Ask HN: Working one month in NY (and its problems) - iaskwhy

Hi,<p>Me and a good friend are thinking about returning to NYC for a month to get some work done. The city was inspiring to us back in 2008 and we want to feel it again.<p>We still need to find a place to stay (rent a studio?) but there are some other problems, some of them we're not yet sure how to handle. For example, what's the best way to have a good internet access for a month only? Any ideas?<p>So I'm wondering, any tips from people who have been through it?<p>Thanks in advance!
======
tsycho
AFAIK, most of the internet providers (Time Warner etc) need 6 month contracts
at a minimum. However, I know people who canceled their contract after a few
months with no penalties so you can try that.

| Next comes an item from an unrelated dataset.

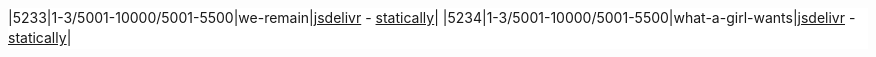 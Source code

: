 |5233|1-3/5001-10000/5001-5500|we-remain|[jsdelivr](https://cdn.jsdelivr.net/gh/dbchord/webp-c-1110x370_1-3/5001-10000/5001-5500/we-remain.webp) - [statically](https://cdn.statically.io/gh/dbchord/webp-c-1110x370_1-3/img/5001-10000/5001-5500/we-remain.webp)|
|5234|1-3/5001-10000/5001-5500|what-a-girl-wants|[jsdelivr](https://cdn.jsdelivr.net/gh/dbchord/webp-c-1110x370_1-3/5001-10000/5001-5500/what-a-girl-wants.webp) - [statically](https://cdn.statically.io/gh/dbchord/webp-c-1110x370_1-3/img/5001-10000/5001-5500/what-a-girl-wants.webp)|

One very good option is New Work City. Great location, great people and quite
cheap I think.

If you want something totally free, NYPL and tons of coffee shops offer free
internet, though speeds are rather slow, and their firewalls might block some
sites.

------
yef
I'm based out of NYC and rent out my spare bedroom to Airbnb'ers and work from
home, myself. Which month are you thinking about? Feel free to contact me
directly.

Don't have a good answer for you on internet access but coworking and short
term office space is easy to come by. Neighbor wifi is also pretty good. :)

------
spooneybarger
Sublet for a month from someone who has good internet access.